[Data extracted from a collection]
Content starts
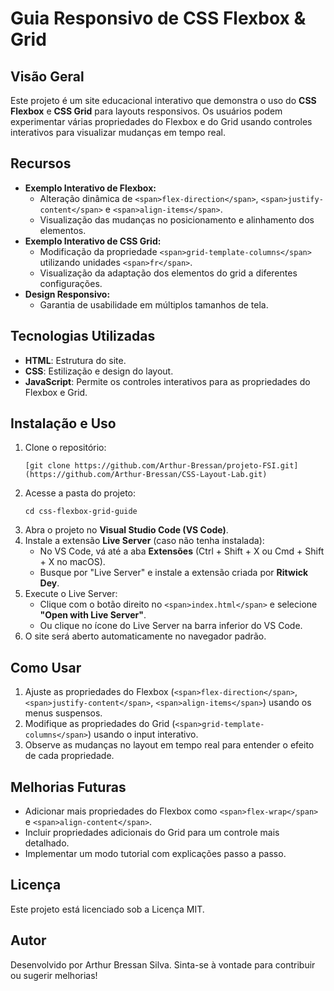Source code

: 
# Guia Responsivo de CSS Flexbox & Grid

## Visão Geral

Este projeto é um site educacional interativo que demonstra o uso do **CSS Flexbox** e **CSS Grid** para layouts responsivos. Os usuários podem experimentar várias propriedades do Flexbox e do Grid usando controles interativos para visualizar mudanças em tempo real.

## Recursos

* **Exemplo Interativo de Flexbox:**
  * Alteração dinâmica de `<span>flex-direction</span>`, `<span>justify-content</span>` e `<span>align-items</span>`.
  * Visualização das mudanças no posicionamento e alinhamento dos elementos.
* **Exemplo Interativo de CSS Grid:**
  * Modificação da propriedade `<span>grid-template-columns</span>` utilizando unidades `<span>fr</span>`.
  * Visualização da adaptação dos elementos do grid a diferentes configurações.
* **Design Responsivo:**
  * Garantia de usabilidade em múltiplos tamanhos de tela.

## Tecnologias Utilizadas

* **HTML**: Estrutura do site.
* **CSS**: Estilização e design do layout.
* **JavaScript**: Permite os controles interativos para as propriedades do Flexbox e Grid.

## Instalação e Uso

1. Clone o repositório:
   ```
   [git clone https://github.com/Arthur-Bressan/projeto-FSI.git](https://github.com/Arthur-Bressan/CSS-Layout-Lab.git)
   ```
2. Acesse a pasta do projeto:
   ```
   cd css-flexbox-grid-guide
   ```
3. Abra o projeto no **Visual Studio Code (VS Code)**.
4. Instale a extensão **Live Server** (caso não tenha instalada):
   * No VS Code, vá até a aba **Extensões** (Ctrl + Shift + X ou Cmd + Shift + X no macOS).
   * Busque por "Live Server" e instale a extensão criada por **Ritwick Dey**.
5. Execute o Live Server:
   * Clique com o botão direito no `<span>index.html</span>` e selecione **"Open with Live Server"**.
   * Ou clique no ícone do Live Server na barra inferior do VS Code.
6. O site será aberto automaticamente no navegador padrão.

## Como Usar

1. Ajuste as propriedades do Flexbox (`<span>flex-direction</span>`, `<span>justify-content</span>`, `<span>align-items</span>`) usando os menus suspensos.
2. Modifique as propriedades do Grid (`<span>grid-template-columns</span>`) usando o input interativo.
3. Observe as mudanças no layout em tempo real para entender o efeito de cada propriedade.

## Melhorias Futuras

* Adicionar mais propriedades do Flexbox como `<span>flex-wrap</span>` e `<span>align-content</span>`.
* Incluir propriedades adicionais do Grid para um controle mais detalhado.
* Implementar um modo tutorial com explicações passo a passo.

## Licença

Este projeto está licenciado sob a Licença MIT.

## Autor

Desenvolvido por Arthur Bressan Silva. Sinta-se à vontade para contribuir ou sugerir melhorias!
Content ends
#### Directions for this task:
Return the records above in their entirety, word for word, with the pictures removed.

#### Written response:
Source code

: 
# Guia Responsivo de CSS Flexbox & Grid

## Visão Geral

Este projeto é um site educacional interativo que demonstra o uso do **CSS Flexbox** e **CSS Grid** para layouts responsivos. Os usuários podem experimentar várias propriedades do Flexbox e do Grid usando controles interativos para visualizar mudanças em tempo real.

## Recursos

* **Exemplo Interativo de Flexbox:**
  * Alteração dinâmica de `<span>flex-direction</span>`, `<span>justify-content</span>` e `<span>align-items</span>`.
  * Visualização das mudanças no posicionamento e alinhamento dos elementos.
* **Exemplo Interativo de CSS Grid:**
  * Modificação da propriedade `<span>grid-template-columns</span>` utilizando unidades `<span>fr</span>`.
  * Visualização da adaptação dos elementos do grid a diferentes configurações.
* **Design Responsivo:**
  * Garantia de usabilidade em múltiplos tamanhos de tela.

## Tecnologias Utilizadas

* **HTML**: Estrutura do site.
* **CSS**: Estilização e design do layout.
* **JavaScript**: Permite os controles interativos para as propriedades do Flexbox e Grid.

## Instalação e Uso

1. Clone o repositório:
   ```
   [git clone https://github.com/Arthur-Bressan/projeto-FSI.git](https://github.com/Arthur-Bressan/CSS-Layout-Lab.git)
   ```
2. Acesse a pasta do projeto:
   ```
   cd css-flexbox-grid-guide
   ```
3. Abra o projeto no **Visual Studio Code (VS Code)**.
4. Instale a extensão **Live Server** (caso não tenha instalada):
   * No VS Code, vá até a aba **Extensões** (Ctrl + Shift + X ou Cmd + Shift + X no macOS).
   * Busque por "Live Server" e instale a extensão criada por **Ritwick Dey**.
5. Execute o Live Server:
   * Clique com o botão direito no `<span>index.html</span>` e selecione **"Open with Live Server"**.
   * Ou clique no ícone do Live Server na barra inferior do VS Code.
6. O site será aberto automaticamente no navegador padrão.

## Como Usar

1. Ajuste as propriedades do Flexbox (`<span>flex-direction</span>`, `<span>justify-content</span>`, `<span>align-items</span>`) usando os menus suspensos.
2. Modifique as propriedades do Grid (`<span>grid-template-columns</span>`) usando o input interativo.
3. Observe as mudanças no layout em tempo real para entender o efeito de cada propriedade.

## Melhorias Futuras

* Adicionar mais propriedades do Flexbox como `<span>flex-wrap</span>` e `<span>align-content</span>`.
* Incluir propriedades adicionais do Grid para um controle mais detalhado.
* Implementar um modo tutorial com explicações passo a passo.

## Licença

Este projeto está licenciado sob a Licença MIT.

## Autor

Desenvolvido por Arthur Bressan Silva. Sinta-se à vontade para contribuir ou sugerir melhorias!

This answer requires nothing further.